=== Section Start ===

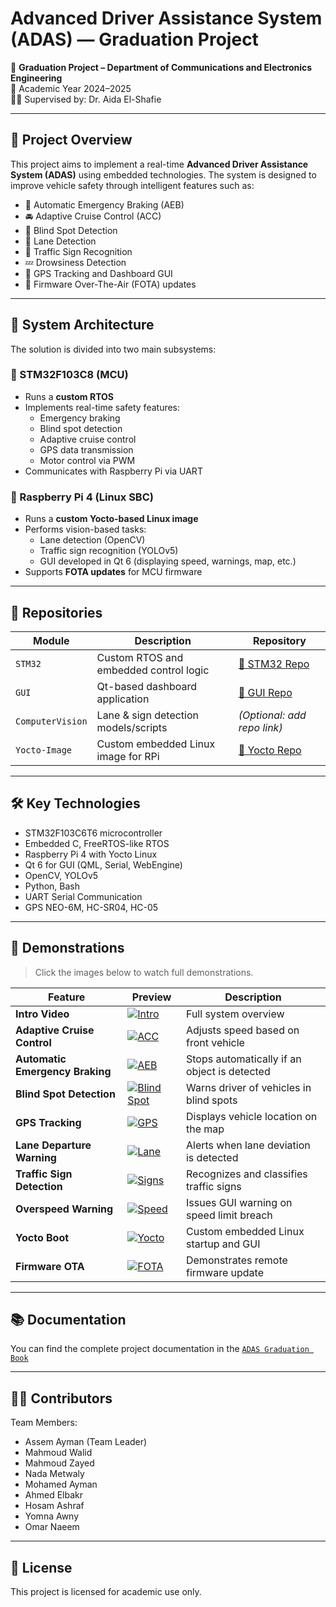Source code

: # Advanced Driver Assistance System (ADAS) — Graduation Project

🚗 **Graduation Project – Department of Communications and Electronics Engineering**  
📅 Academic Year 2024–2025  
👩‍🏫 Supervised by: Dr. Aida El-Shafie

---

## 📌 Project Overview

This project aims to implement a real-time **Advanced Driver Assistance System (ADAS)** using embedded technologies. The system is designed to improve vehicle safety through intelligent features such as:

- 🛑 Automatic Emergency Braking (AEB)
- 🚘 Adaptive Cruise Control (ACC)
- 👀 Blind Spot Detection
- 🚧 Lane Detection
- 🚦 Traffic Sign Recognition
- 💤 Drowsiness Detection
- 📡 GPS Tracking and Dashboard GUI
- 📲 Firmware Over-The-Air (FOTA) updates

---

## 🧠 System Architecture

The solution is divided into two main subsystems:

### 🔹 STM32F103C8 (MCU)
- Runs a **custom RTOS**
- Implements real-time safety features:
  - Emergency braking
  - Blind spot detection
  - Adaptive cruise control
  - GPS data transmission
  - Motor control via PWM
- Communicates with Raspberry Pi via UART

### 🔹 Raspberry Pi 4 (Linux SBC)
- Runs a **custom Yocto-based Linux image**
- Performs vision-based tasks:
  - Lane detection (OpenCV)
  - Traffic sign recognition (YOLOv5)
  - GUI developed in Qt 6 (displaying speed, warnings, map, etc.)
- Supports **FOTA updates** for MCU firmware

---

## 📁 Repositories

| Module                    | Description                                  | Repository |
|---------------------------|----------------------------------------------|------------|
| `STM32`                  | Custom RTOS and embedded control logic       | [🔗 STM32 Repo](https://github.com/Graduation-Project-Automotive-ECE25/STM32) |
| `GUI`                    | Qt-based dashboard application               | [🔗 GUI Repo](https://github.com/Graduation-Project-Automotive-ECE25/GUI) |
| `ComputerVision`         | Lane & sign detection models/scripts         | *(Optional: add repo link)* |
| `Yocto-Image`            | Custom embedded Linux image for RPi          | [🔗 Yocto Repo](https://github.com/Graduation-Project-Automotive-ECE25/Yocto) |

---

## 🛠️ Key Technologies

- STM32F103C6T6 microcontroller
- Embedded C, FreeRTOS-like RTOS
- Raspberry Pi 4 with Yocto Linux
- Qt 6 for GUI (QML, Serial, WebEngine)
- OpenCV, YOLOv5
- Python, Bash
- UART Serial Communication
- GPS NEO-6M, HC-SR04, HC-05

---

## 🎥 Demonstrations

> Click the images below to watch full demonstrations.

| Feature | Preview | Description |
|--------|---------|-------------|
| **Intro Video** | [![Intro](videos/thumbnails/intro.png)](videos/intro.mp4) | Full system overview |
| **Adaptive Cruise Control** | [![ACC](https://github.com/Graduation-Project-Automotive-ECE25/.github/blob/main/thumbnails/acc.jpg)](https://drive.google.com/file/d/14yefTBQPuCcz5HylxiJSGW9O1E7vySfg/view?usp=drive_link) | Adjusts speed based on front vehicle |
| **Automatic Emergency Braking** | [![AEB](https://github.com/Graduation-Project-Automotive-ECE25/.github/blob/main/thumbnails/AEB.jpg)](https://drive.google.com/file/d/1pnK-gjPmTqt3SGgVHBJRdRZIIFjVP4W2/view?usp=drive_link) | Stops automatically if an object is detected |
| **Blind Spot Detection** | [![Blind Spot](https://github.com/Graduation-Project-Automotive-ECE25/.github/blob/main/thumbnails/Blind_Spot_Detection.jpg)](https://drive.google.com/file/d/1G2af9MrMnImd0i8V24ojZqr35a8wmc5K/view?usp=drive_link) | Warns driver of vehicles in blind spots |
| **GPS Tracking** | [![GPS](https://github.com/Graduation-Project-Automotive-ECE25/.github/blob/main/thumbnails/gps.jpg)](https://drive.google.com/file/d/12shbaEtLaj_cSXmkcuJu2r_VFeCfj6Qw/view?usp=drive_link) | Displays vehicle location on the map |
| **Lane Departure Warning** | [![Lane](https://github.com/Graduation-Project-Automotive-ECE25/.github/blob/main/thumbnails/ldw.PNG)](https://drive.google.com/file/d/1owv3XHbs7af50gqBAqtRIyxD-w0d9QPb/view?usp=drive_link) | Alerts when lane deviation is detected |
| **Traffic Sign Detection** | [![Signs](https://github.com/Graduation-Project-Automotive-ECE25/.github/blob/main/thumbnails/trafficsign.jpg)](https://drive.google.com/file/d/1Yd9gq3B7OUecWITmBRs0KoUAc6PAh_pR/view?usp=drive_link) | Recognizes and classifies traffic signs |
| **Overspeed Warning** | [![Speed](https://github.com/Graduation-Project-Automotive-ECE25/.github/blob/main/thumbnails/overspeedwarning.jpg)](https://drive.google.com/drive/u/0/folders/1_4MGATskCDrbtFpk8psbzuKq5pM6vXPy) | Issues GUI warning on speed limit breach |
| **Yocto Boot** | [![Yocto](https://github.com/Graduation-Project-Automotive-ECE25/.github/blob/main/thumbnails/Yocto.PNG)]() | Custom embedded Linux startup and GUI |
| **Firmware OTA** | [![FOTA](videos/thumbnails/fota.png)](videos/fota.mp4) | Demonstrates remote firmware update |


---

## 📚 Documentation

You can find the complete project documentation in the [`ADAS Graduation Book`](https://drive.google.com/file/d/1XIpy0AmPzTSJXAlBNidWxOked-inZP8N/view?usp=sharing)

---

## 👨‍💻 Contributors

Team Members:
- Assem Ayman (Team Leader)
- Mahmoud Walid
- Mahmoud Zayed
- Nada Metwaly
- Mohamed Ayman
- Ahmed Elbakr
- Hosam Ashraf
- Yomna Awny
- Omar Naeem

---

## 🔖 License

This project is licensed for academic use only.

=== Section End ===

▸ AIM OF THE TASK
Looking at the entries above, say how many lines contain the word "features". Nothing but the number is needed.

▸ ANSWER AREA
2